WHAT YOU SHOULD DO
Scan the lines below for the string "master" and copy every one that has it.
==========
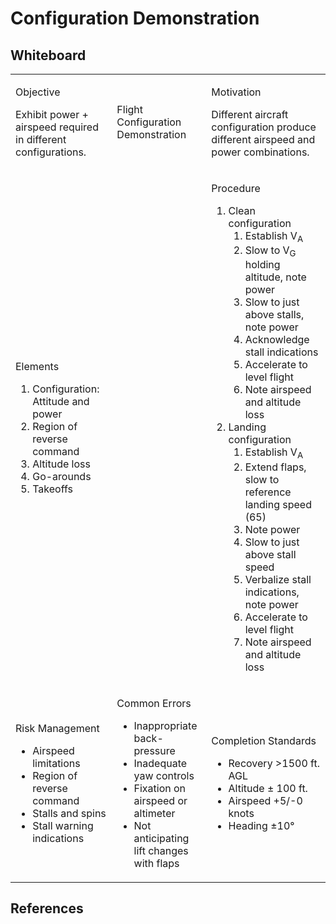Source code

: # Configuration Demonstration

## Whiteboard

<table className="maneuver-wb">

<tr>

<td className="wb-col-1">

<label>Objective</label>

Exhibit power + airspeed required in different configurations.

</td>

<td className="wb-col-2 maneuver-title">

<label className="maneuver-label">Flight Configuration Demonstration</label>

</td>

<td className="wb-col-3">

<label>Motivation</label>

Different aircraft configuration produce different airspeed and power combinations.

</td>

</tr>

<tr>

<td className="wb-col-1">

<label>Elements</label>

1. Configuration: Attitude and power
2. Region of reverse command
3. Altitude loss
4. Go-arounds
5. Takeoffs

</td>

<td className="wb-col-2">

</td>

<td className="wb-col-3">

<label>Procedure</label>

1. Clean configuration
   1. Establish V<sub>A</sub>
   2. Slow to V<sub>G</sub> holding altitude, note power
   3. Slow to just above stalls, note power
   4. Acknowledge stall indications
   5. Accelerate to level flight
   6. Note airspeed and altitude loss
2. Landing configuration
   1. Establish V<sub>A</sub>
   2. Extend flaps, slow to reference landing speed (65)
   3. Note power
   4. Slow to just above stall speed
   5. Verbalize stall indications, note power
   6. Accelerate to level flight
   7. Note airspeed and altitude loss

</td>

</tr>

<tr>

<td className="wb-col-1">

<label>Risk Management</label>

- Airspeed limitations
- Region of reverse command
- Stalls and spins
- Stall warning indications

</td>

<td className="wb-col-2">

<label>Common Errors</label>

- Inappropriate back-pressure
- Inadequate yaw controls
- Fixation on airspeed or altimeter
- Not anticipating lift changes with flaps

</td>

<td className="wb-col-3">

<label>Completion Standards</label>

- Recovery >1500 ft. AGL
- Altitude &pm; 100 ft.
- Airspeed +5/-0 knots
- Heading &pm;10&deg;

</td>

</tr>

</table>

## References
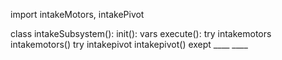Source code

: import intakeMotors, intakePivot

class intakeSubsystem():
	init():
		vars
	execute():
		try intakemotors
			intakemotors()
		try intakepivot
			intakepivot()
		exept ____
			____
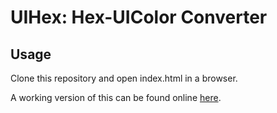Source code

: UIHex: Hex-UIColor Converter
====

## Usage

Clone this repository and open index.html in a browser.

A working version of this can be found online [here](http://ebelinski.com/uihex).
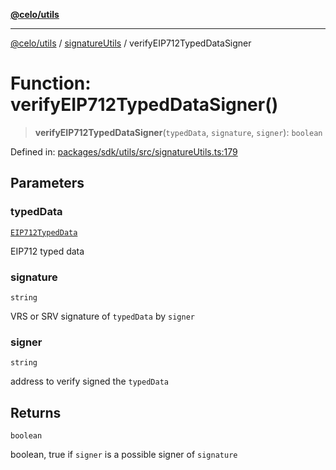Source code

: [**@celo/utils**](../../README.md)

***

[@celo/utils](../../README.md) / [signatureUtils](../README.md) / verifyEIP712TypedDataSigner

# Function: verifyEIP712TypedDataSigner()

> **verifyEIP712TypedDataSigner**(`typedData`, `signature`, `signer`): `boolean`

Defined in: [packages/sdk/utils/src/signatureUtils.ts:179](https://github.com/celo-org/developer-tooling/blob/master/packages/sdk/utils/src/signatureUtils.ts#L179)

## Parameters

### typedData

[`EIP712TypedData`](../../sign-typed-data-utils/interfaces/EIP712TypedData.md)

EIP712 typed data

### signature

`string`

VRS or SRV signature of `typedData` by `signer`

### signer

`string`

address to verify signed the `typedData`

## Returns

`boolean`

boolean, true if `signer` is a possible signer of `signature`
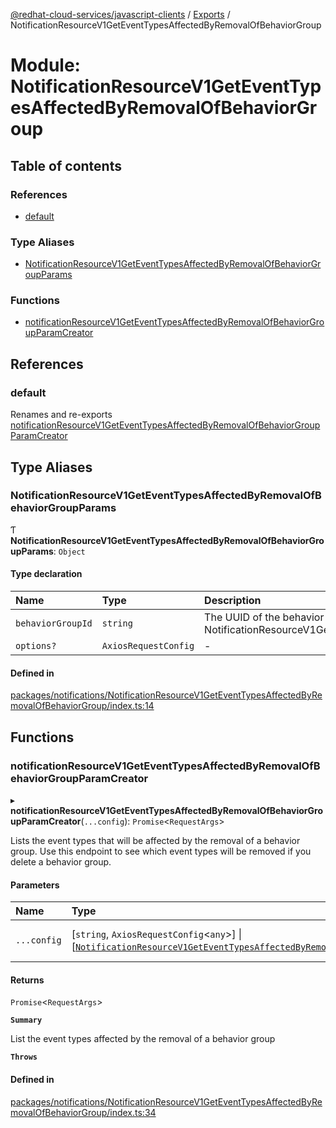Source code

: [@redhat-cloud-services/javascript-clients](../README.md) / [Exports](../modules.md) / NotificationResourceV1GetEventTypesAffectedByRemovalOfBehaviorGroup

# Module: NotificationResourceV1GetEventTypesAffectedByRemovalOfBehaviorGroup

## Table of contents

### References

- [default](NotificationResourceV1GetEventTypesAffectedByRemovalOfBehaviorGroup.md#default)

### Type Aliases

- [NotificationResourceV1GetEventTypesAffectedByRemovalOfBehaviorGroupParams](NotificationResourceV1GetEventTypesAffectedByRemovalOfBehaviorGroup.md#notificationresourcev1geteventtypesaffectedbyremovalofbehaviorgroupparams)

### Functions

- [notificationResourceV1GetEventTypesAffectedByRemovalOfBehaviorGroupParamCreator](NotificationResourceV1GetEventTypesAffectedByRemovalOfBehaviorGroup.md#notificationresourcev1geteventtypesaffectedbyremovalofbehaviorgroupparamcreator)

## References

### default

Renames and re-exports [notificationResourceV1GetEventTypesAffectedByRemovalOfBehaviorGroupParamCreator](NotificationResourceV1GetEventTypesAffectedByRemovalOfBehaviorGroup.md#notificationresourcev1geteventtypesaffectedbyremovalofbehaviorgroupparamcreator)

## Type Aliases

### NotificationResourceV1GetEventTypesAffectedByRemovalOfBehaviorGroupParams

Ƭ **NotificationResourceV1GetEventTypesAffectedByRemovalOfBehaviorGroupParams**: `Object`

#### Type declaration

| Name | Type | Description |
| :------ | :------ | :------ |
| `behaviorGroupId` | `string` | The UUID of the behavior group to check **`Memberof`** NotificationResourceV1GetEventTypesAffectedByRemovalOfBehaviorGroupApi |
| `options?` | `AxiosRequestConfig` | - |

#### Defined in

[packages/notifications/NotificationResourceV1GetEventTypesAffectedByRemovalOfBehaviorGroup/index.ts:14](https://github.com/RedHatInsights/javascript-clients/blob/main/packages/notifications/NotificationResourceV1GetEventTypesAffectedByRemovalOfBehaviorGroup/index.ts#L14)

## Functions

### notificationResourceV1GetEventTypesAffectedByRemovalOfBehaviorGroupParamCreator

▸ **notificationResourceV1GetEventTypesAffectedByRemovalOfBehaviorGroupParamCreator**(`...config`): `Promise`\<`RequestArgs`\>

Lists the event types that will be affected by the removal of a behavior group. Use this endpoint to see which event types will be removed if you delete a behavior group.

#### Parameters

| Name | Type | Description |
| :------ | :------ | :------ |
| `...config` | [`string`, `AxiosRequestConfig`\<`any`\>] \| [[`NotificationResourceV1GetEventTypesAffectedByRemovalOfBehaviorGroupParams`](NotificationResourceV1GetEventTypesAffectedByRemovalOfBehaviorGroup.md#notificationresourcev1geteventtypesaffectedbyremovalofbehaviorgroupparams)] | with all available params. |

#### Returns

`Promise`\<`RequestArgs`\>

**`Summary`**

List the event types affected by the removal of a behavior group

**`Throws`**

#### Defined in

[packages/notifications/NotificationResourceV1GetEventTypesAffectedByRemovalOfBehaviorGroup/index.ts:34](https://github.com/RedHatInsights/javascript-clients/blob/main/packages/notifications/NotificationResourceV1GetEventTypesAffectedByRemovalOfBehaviorGroup/index.ts#L34)
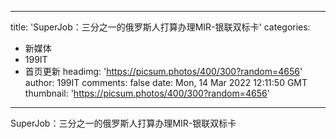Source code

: 
---
title: 'SuperJob：三分之一的俄罗斯人打算办理MIR-银联双标卡'
categories: 
 - 新媒体
 - 199IT
 - 首页更新
headimg: 'https://picsum.photos/400/300?random=4656'
author: 199IT
comments: false
date: Mon, 14 Mar 2022 12:11:50 GMT
thumbnail: 'https://picsum.photos/400/300?random=4656'
---

<div>   
SuperJob：三分之一的俄罗斯人打算办理MIR-银联双标卡  
</div>
            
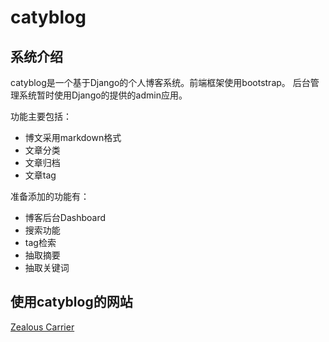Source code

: catyblog
========

系统介绍
-------------
catyblog是一个基于Django的个人博客系统。前端框架使用bootstrap。
后台管理系统暂时使用Django的提供的admin应用。

功能主要包括：

* 博文采用markdown格式
* 文章分类
* 文章归档
* 文章tag

准备添加的功能有：

* 博客后台Dashboard
* 搜索功能
* tag检索
* 抽取摘要
* 抽取关键词

使用catyblog的网站
-------------

[Zealous Carrier](http://www.liangfeizc.com)

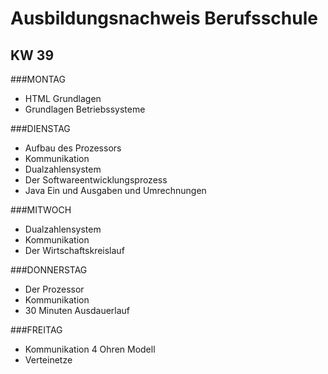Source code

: Ausbildungsnachweis Berufsschule
===

KW 39
---

###MONTAG
- HTML Grundlagen
- Grundlagen Betriebssysteme

###DIENSTAG
- Aufbau des Prozessors
- Kommunikation
- Dualzahlensystem
- Der Softwareentwicklungsprozess
- Java Ein und Ausgaben und Umrechnungen

###MITWOCH
- Dualzahlensystem
- Kommunikation
- Der Wirtschaftskreislauf

###DONNERSTAG
- Der Prozessor
- Kommunikation
- 30 Minuten Ausdauerlauf

###FREITAG
- Kommunikation 4 Ohren Modell
- Verteinetze
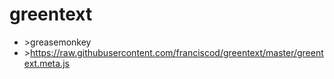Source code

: greentext
=========

- \>greasemonkey
- \>https://raw.githubusercontent.com/franciscod/greentext/master/greentext.meta.js
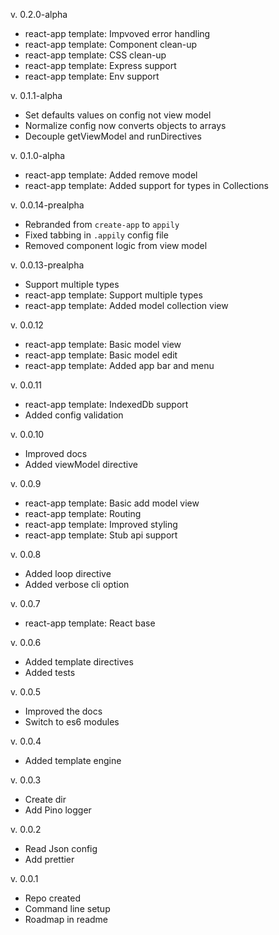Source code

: v. 0.2.0-alpha

- react-app template: Impvoved error handling
- react-app template: Component clean-up
- react-app template: CSS clean-up
- react-app template: Express support
- react-app template: Env support

v. 0.1.1-alpha

- Set defaults values on config not view model
- Normalize config now converts objects to arrays
- Decouple getViewModel and runDirectives

v. 0.1.0-alpha

- react-app template: Added remove model
- react-app template: Added support for types in Collections

v. 0.0.14-prealpha

- Rebranded from `create-app` to `appily`
- Fixed tabbing in `.appily` config file
- Removed component logic from view model

v. 0.0.13-prealpha

- Support multiple types
- react-app template: Support multiple types
- react-app template: Added model collection view

v. 0.0.12

- react-app template: Basic model view
- react-app template: Basic model edit
- react-app template: Added app bar and menu

v. 0.0.11

- react-app template: IndexedDb support
- Added config validation

v. 0.0.10

- Improved docs
- Added viewModel directive

v. 0.0.9

- react-app template: Basic add model view
- react-app template: Routing
- react-app template: Improved styling
- react-app template: Stub api support

v. 0.0.8

- Added loop directive
- Added verbose cli option

v. 0.0.7

- react-app template: React base

v. 0.0.6

- Added template directives
- Added tests

v. 0.0.5

- Improved the docs
- Switch to es6 modules

v. 0.0.4

- Added template engine

v. 0.0.3

- Create dir
- Add Pino logger

v. 0.0.2

- Read Json config
- Add prettier

v. 0.0.1

- Repo created
- Command line setup
- Roadmap in readme
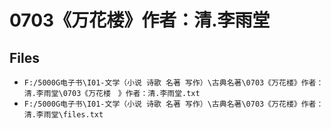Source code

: # 0703《万花楼》作者：清.李雨堂

## Files

- `F:/5000G电子书\I01-文学（小说 诗歌 名著 写作）\古典名著\0703《万花楼》作者：清.李雨堂\0703《万花楼　》作者：清.李雨堂.txt`
- `F:/5000G电子书\I01-文学（小说 诗歌 名著 写作）\古典名著\0703《万花楼》作者：清.李雨堂\files.txt`
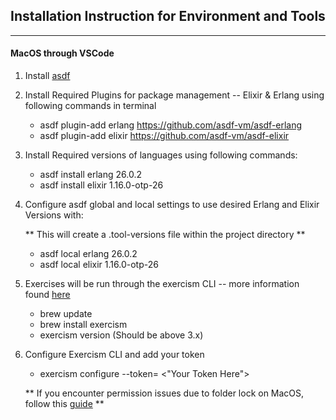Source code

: ## Installation Instruction for Environment and Tools

---
#### MacOS through VSCode
1) Install <a href="https://elixir-lang.org/install.html"> asdf</a>
2) Install Required Plugins for package management -- Elixir & Erlang using following commands in terminal
    - asdf plugin-add erlang https://github.com/asdf-vm/asdf-erlang
    - asdf plugin-add elixir https://github.com/asdf-vm/asdf-elixir
3) Install Required versions of languages using following commands:
    - asdf install erlang 26.0.2
    - asdf install elixir 1.16.0-otp-26
4) Configure asdf global and local settings to use desired Erlang and Elixir Versions with:
    
    ** This will create a .tool-versions file within the project directory ** 
    - asdf local erlang 26.0.2
    - asdf local elixir 1.16.0-otp-26
5) Exercises will be run through the exercism CLI -- more information found <a href="https://exercism.org/cli-walkthrough">here</a>
    - brew update
    - brew install exercism
    - exercism version (Should be above 3.x)
6) Configure Exercism CLI and add your token
    - exercism configure --token= <"Your Token Here">
    
    ** If you encounter permission issues due to folder lock on MacOS, follow this <a href="https://macpaw.com/how-to/permission-denied-terminal">guide</a> **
==========
YOUR RESPONSE
Defined in: [packages/sdk/utils/src/signatureUtils.ts:179](https://github.com/celo-org/developer-tooling/blob/master/packages/sdk/utils/src/signatureUtils.ts#L179)
- \>https://raw.githubusercontent.com/franciscod/greentext/master/greentext.meta.js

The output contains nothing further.